Source data =>
-------------------------
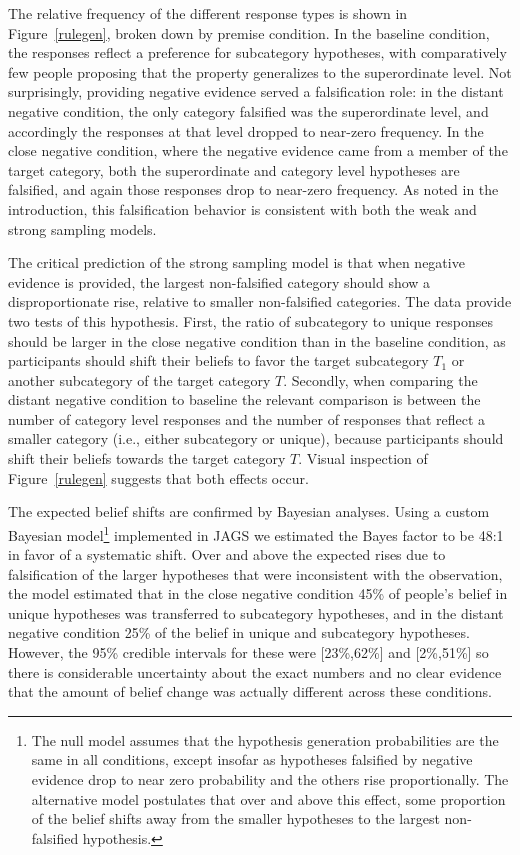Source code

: \documentclass[authoryear,11pt]{elsarticle}
\begin{document}
The relative frequency of the different response types is shown in Figure~\ref{rulegen}, broken down by premise condition. In the {\sc baseline} condition, the responses reflect a preference for {\sc subcategory} hypotheses, with comparatively few people proposing that the property generalizes to the {\sc superordinate} level. Not surprisingly, providing negative evidence served a falsification role: in the {\sc distant negative} condition, the only category falsified was the {\sc superordinate} level, and accordingly the responses at that level dropped to near-zero frequency. In the {\sc close negative} condition, where the negative evidence came from a member of the target category, both the {\sc superordinate} and {\sc category} level hypotheses are falsified, and again those responses drop to near-zero frequency. As noted in the introduction, this falsification behavior is consistent with both the weak and strong sampling models.

The critical prediction of the strong sampling model is that when negative evidence is provided, the largest non-falsified category should show a disproportionate rise, relative to smaller non-falsified categories. The data provide two tests of this hypothesis. First, the ratio of {\sc subcategory} to {\sc unique} responses should be larger in the {\sc close negative} condition than in the {\sc baseline} condition, as participants should shift their beliefs to favor the target subcategory $T_1$ or another subcategory of the target category $T$. Secondly, when comparing the {\sc distant negative} condition to {\sc baseline} the relevant comparison is between the number of {\sc category} level responses and the number of responses that reflect a smaller category (i.e., either {\sc subcategory} or {\sc unique}), because participants should shift their beliefs towards the target category $T$. Visual inspection of Figure~\ref{rulegen} suggests that both effects occur.

The expected belief shifts are confirmed by Bayesian analyses. Using a custom Bayesian model\footnote{The null model assumes that the hypothesis generation probabilities are the same in all conditions, except insofar as hypotheses falsified by negative evidence drop to near zero probability and the others rise proportionally. The alternative model postulates that over and above this effect, some proportion of the belief shifts away from the smaller hypotheses to the largest non-falsified hypothesis.} implemented in JAGS we estimated the Bayes factor to be 48:1 in favor of a systematic shift. Over and above the expected rises due to falsification of the larger hypotheses that were inconsistent with the observation, the model estimated that in the {\sc close negative} condition 45\% of people's belief in {\sc unique} hypotheses was transferred to {\sc subcategory} hypotheses, and in the {\sc distant negative} condition 25\% of the belief in {\sc unique} and {\sc subcategory} hypotheses. However, the 95\% credible intervals for these were [23\%,62\%] and [2\%,51\%] so there is considerable uncertainty about the exact numbers and no clear evidence that the amount of belief change was actually different across these conditions.
\end{document}
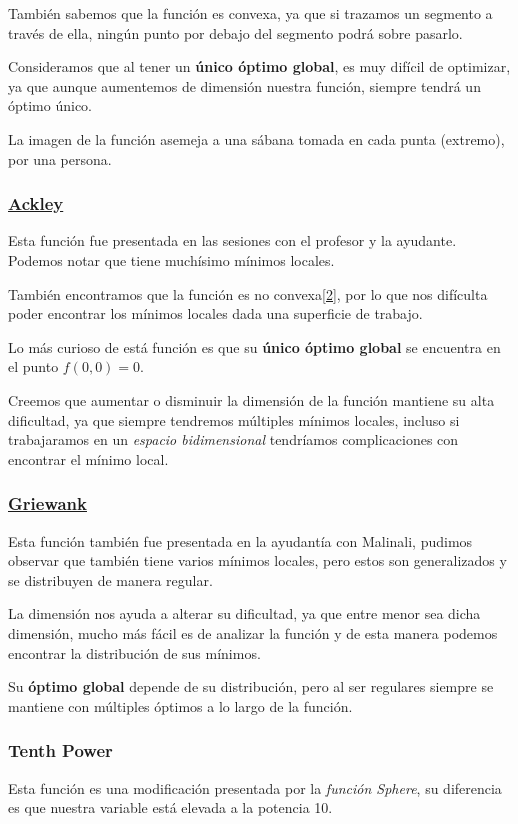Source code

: \documentclass{article}
\begin{document}
También sabemos que la función es convexa, ya que si trazamos un segmento a través de ella, ningún punto por debajo del segmento podrá
sobre pasarlo.

Consideramos que al tener un \textbf{único óptimo global}, es muy difícil de optimizar, ya que aunque aumentemos de dimensión nuestra función,
siempre tendrá un óptimo único.

La imagen de la función asemeja a una sábana tomada en cada punta (extremo), por una persona.

\subsubsection*{\href{https://www.sfu.ca/~ssurjano/ackley.html}{Ackley}}
Esta función fue presentada en las sesiones con el profesor y la ayudante. Podemos notar que tiene muchísimo mínimos locales.

También encontramos que la función es no convexa\href{https://en.wikipedia.org/wiki/Ackley_function}{[2]}, por lo que nos difículta poder encontrar
los mínimos locales dada una superficie de trabajo.

Lo más curioso de está función es que su \textbf{único óptimo global} se encuentra en el punto $f(0,0)=0$.

Creemos que aumentar o disminuir la dimensión de la función mantiene su alta dificultad, ya que siempre tendremos múltiples mínimos locales,
incluso si trabajaramos en un \textit{espacio bidimensional} tendríamos complicaciones con encontrar el mínimo local.

\subsubsection*{\href{https://www.sfu.ca/~ssurjano/griewank.html}{Griewank}}

Esta función también fue presentada en la ayudantía con Malinali, pudimos observar que también tiene varios mínimos locales, pero
estos son generalizados y se distribuyen de manera regular.

La dimensión nos ayuda a alterar su dificultad, ya que entre menor sea dicha dimensión, mucho más fácil es de analizar la función y de
esta manera podemos encontrar la distribución de sus mínimos.

Su \textbf{óptimo global} depende de su distribución, pero al ser regulares siempre se mantiene con múltiples óptimos a lo largo de la función.

\subsubsection*{Tenth Power}
Esta función es una modificación presentada por la \textit{función Sphere}, su diferencia es que nuestra variable está elevada a la potencia 10.
\end{document}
-------------------------
Task instructions =>
Leave the pictures out, and transcribe each of the records exactly.

Answer below =>
Source code

: \documentclass[authoryear,11pt]{elsarticle}
\begin{document}
The relative frequency of the different response types is shown in Figure~\ref{rulegen}, broken down by premise condition. In the {\sc baseline} condition, the responses reflect a preference for {\sc subcategory} hypotheses, with comparatively few people proposing that the property generalizes to the {\sc superordinate} level. Not surprisingly, providing negative evidence served a falsification role: in the {\sc distant negative} condition, the only category falsified was the {\sc superordinate} level, and accordingly the responses at that level dropped to near-zero frequency. In the {\sc close negative} condition, where the negative evidence came from a member of the target category, both the {\sc superordinate} and {\sc category} level hypotheses are falsified, and again those responses drop to near-zero frequency. As noted in the introduction, this falsification behavior is consistent with both the weak and strong sampling models.

The critical prediction of the strong sampling model is that when negative evidence is provided, the largest non-falsified category should show a disproportionate rise, relative to smaller non-falsified categories. The data provide two tests of this hypothesis. First, the ratio of {\sc subcategory} to {\sc unique} responses should be larger in the {\sc close negative} condition than in the {\sc baseline} condition, as participants should shift their beliefs to favor the target subcategory $T_1$ or another subcategory of the target category $T$. Secondly, when comparing the {\sc distant negative} condition to {\sc baseline} the relevant comparison is between the number of {\sc category} level responses and the number of responses that reflect a smaller category (i.e., either {\sc subcategory} or {\sc unique}), because participants should shift their beliefs towards the target category $T$. Visual inspection of Figure~\ref{rulegen} suggests that both effects occur.

The expected belief shifts are confirmed by Bayesian analyses. Using a custom Bayesian model\footnote{The null model assumes that the hypothesis generation probabilities are the same in all conditions, except insofar as hypotheses falsified by negative evidence drop to near zero probability and the others rise proportionally. The alternative model postulates that over and above this effect, some proportion of the belief shifts away from the smaller hypotheses to the largest non-falsified hypothesis.} implemented in JAGS we estimated the Bayes factor to be 48:1 in favor of a systematic shift. Over and above the expected rises due to falsification of the larger hypotheses that were inconsistent with the observation, the model estimated that in the {\sc close negative} condition 45\% of people's belief in {\sc unique} hypotheses was transferred to {\sc subcategory} hypotheses, and in the {\sc distant negative} condition 25\% of the belief in {\sc unique} and {\sc subcategory} hypotheses. However, the 95\% credible intervals for these were [23\%,62\%] and [2\%,51\%] so there is considerable uncertainty about the exact numbers and no clear evidence that the amount of belief change was actually different across these conditions.
\end{document}
Source code

: \documentclass{article}
\begin{document}
También sabemos que la función es convexa, ya que si trazamos un segmento a través de ella, ningún punto por debajo del segmento podrá
sobre pasarlo.

Consideramos que al tener un \textbf{único óptimo global}, es muy difícil de optimizar, ya que aunque aumentemos de dimensión nuestra función,
siempre tendrá un óptimo único.

La imagen de la función asemeja a una sábana tomada en cada punta (extremo), por una persona.

\subsubsection*{\href{https://www.sfu.ca/~ssurjano/ackley.html}{Ackley}}
Esta función fue presentada en las sesiones con el profesor y la ayudante. Podemos notar que tiene muchísimo mínimos locales.

También encontramos que la función es no convexa\href{https://en.wikipedia.org/wiki/Ackley_function}{[2]}, por lo que nos difículta poder encontrar
los mínimos locales dada una superficie de trabajo.

Lo más curioso de está función es que su \textbf{único óptimo global} se encuentra en el punto $f(0,0)=0$.

Creemos que aumentar o disminuir la dimensión de la función mantiene su alta dificultad, ya que siempre tendremos múltiples mínimos locales,
incluso si trabajaramos en un \textit{espacio bidimensional} tendríamos complicaciones con encontrar el mínimo local.

\subsubsection*{\href{https://www.sfu.ca/~ssurjano/griewank.html}{Griewank}}

Esta función también fue presentada en la ayudantía con Malinali, pudimos observar que también tiene varios mínimos locales, pero
estos son generalizados y se distribuyen de manera regular.

La dimensión nos ayuda a alterar su dificultad, ya que entre menor sea dicha dimensión, mucho más fácil es de analizar la función y de
esta manera podemos encontrar la distribución de sus mínimos.

Su \textbf{óptimo global} depende de su distribución, pero al ser regulares siempre se mantiene con múltiples óptimos a lo largo de la función.

\subsubsection*{Tenth Power}
Esta función es una modificación presentada por la \textit{función Sphere}, su diferencia es que nuestra variable está elevada a la potencia 10.
\end{document}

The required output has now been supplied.